Caye Caulker is smaller and less developed than Ambergris Caye; it has just 3 main streets (Front Street, Middle Street and Back Street) which are made from compacted sand and have never been paved or surfaced. We stayed at a lovely guesthouse, Tree Tops, in one of the cleanest rooms we've had on the whole trip so far. The owner, an Austrian lady who had lived in Belize for more than 20 years, had very high standards which were enforced by her 'security team' of 4 Jack Russells! Sitting in her relaxing garden we saw three humming birds drinking from the bird feeder.
Unfortunately, our relaxing time was interrupted by a financial crisis. We needed to transfer some money from our building society to our bank account which required us to use a card reader that we'd brought with us. However, the display on the card reader was illegible so we couldn't enter the code that it generates. So we went to a phone booth and, using our prepaid card, tried to phone the building society to see what could be done. We couldn't get through so tried using a credit card which seemed to connect but then nothing happened. As we walked away from the phone my mobile rang - it was the credit card company's fraud department asking me to phone them. We found a telecom office and first phoned the building society, eventually managing to speak to a real person who told us that they couldn't help and we'd have to use a new card reader when we got home. The next call was to the credit card company where we found out that an unauthorised transaction had taken place so they were freezing my card; it seems that my details were taken as a result of using the phone booth we'd made the initial call from. We arranged for a new card to be sent to our hotel in The Bahamas and can use Linda's in the meantime so this is not a problem. In all it took the best part of a whole morning to deal with these unexpected complications; we were just thankful that they hadn't arisen in Cuba where we wouldn't have stood a chance of getting them sorted out. Later that day we sat out at the end of our jetty with a small bottle of coconut rum and some orange juice and slowly the frustrations faded away!

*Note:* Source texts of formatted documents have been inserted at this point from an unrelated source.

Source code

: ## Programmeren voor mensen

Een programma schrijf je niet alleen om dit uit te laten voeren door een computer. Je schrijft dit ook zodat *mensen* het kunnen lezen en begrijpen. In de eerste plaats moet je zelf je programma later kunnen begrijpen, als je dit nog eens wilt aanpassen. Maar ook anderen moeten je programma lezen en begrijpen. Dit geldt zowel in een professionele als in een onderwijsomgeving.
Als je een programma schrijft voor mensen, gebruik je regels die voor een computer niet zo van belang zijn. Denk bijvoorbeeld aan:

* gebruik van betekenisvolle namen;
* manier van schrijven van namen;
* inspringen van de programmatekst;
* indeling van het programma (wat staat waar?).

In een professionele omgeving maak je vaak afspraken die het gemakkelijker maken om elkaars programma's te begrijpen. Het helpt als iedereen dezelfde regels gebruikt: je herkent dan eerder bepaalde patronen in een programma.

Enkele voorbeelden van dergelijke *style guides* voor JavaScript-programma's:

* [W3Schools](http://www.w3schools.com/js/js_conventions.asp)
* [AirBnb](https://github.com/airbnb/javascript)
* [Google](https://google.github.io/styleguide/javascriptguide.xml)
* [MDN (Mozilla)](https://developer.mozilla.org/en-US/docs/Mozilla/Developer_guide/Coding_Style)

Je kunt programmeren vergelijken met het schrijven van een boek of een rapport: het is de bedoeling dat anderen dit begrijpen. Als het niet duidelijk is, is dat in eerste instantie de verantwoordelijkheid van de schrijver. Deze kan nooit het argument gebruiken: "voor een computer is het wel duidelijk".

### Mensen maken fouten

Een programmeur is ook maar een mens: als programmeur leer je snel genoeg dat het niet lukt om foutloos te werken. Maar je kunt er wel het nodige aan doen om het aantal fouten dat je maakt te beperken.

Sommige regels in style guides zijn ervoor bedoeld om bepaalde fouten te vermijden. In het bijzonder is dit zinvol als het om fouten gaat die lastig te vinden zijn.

While we were in Caye Caulker we dropped and broke our camera so the quality of pictures won't be as good as we are using our small video camera to take still pictures. The rum also helped us when this happened!
We had some nice food on the island, fish being the obvious choice with barracuda, snapper, kingfish and grouper all being readily available. The food overall in Belize has been good, nicely spiced but not as fiery as in Mexico. The Belizeans love their staple food of rice and beans (cooked and served mixed together) or beans and rice (cooked separately with the beans in a soup). They are also fond of cow foot soup, a stew containing pasta, vegetables and actual cow's foot; we saw it on a couple of menus but didn't try it.
We headed for Belize City for our final day and took a bus out to an unusual destination that we'd heard about - the Belize Central prison and its on-site gift shop! The shop sells things, particularly wooden carvings, made by the prisoners using new skills they are learning as part of their rehabilitation. We bought a heart-shaped wooden box that had just been finished that morning. It struck us as a little odd that also on sale were letter openers with very sharp edges and points and we hoped that only inmates without a violent history were allowed to make these!
The prison was a 45 minutes drive from Belize City, in a town called Hattieville. The town was built as a refugee camp following the 1961 Hurricane Hattie that destroyed the city. Many people chose to stay on in Hattieville after the hurricane as they no longer felt safe living by the sea. We talked to a man whose grandfather had been in Belize City at the time of the hurricane; he'd told his grandson that the sea had suddenly retreated beyond the reef (more than a mile away) leaving fish out of water which people were walking out to collect. As quickly as it had gone out, the sea then came back in again in a tsunami-like tidal wave that flattened the mainly wooden housing, leaving thousands homeless and killing nearly 300 people. The government also relocated 12 years later and built a brand new city, Belmopan, which is now the country's capital. However, it's quite small and Belize City continues to function as the country's main business centre, even though it's accepted that it's at risk from future hurricanes.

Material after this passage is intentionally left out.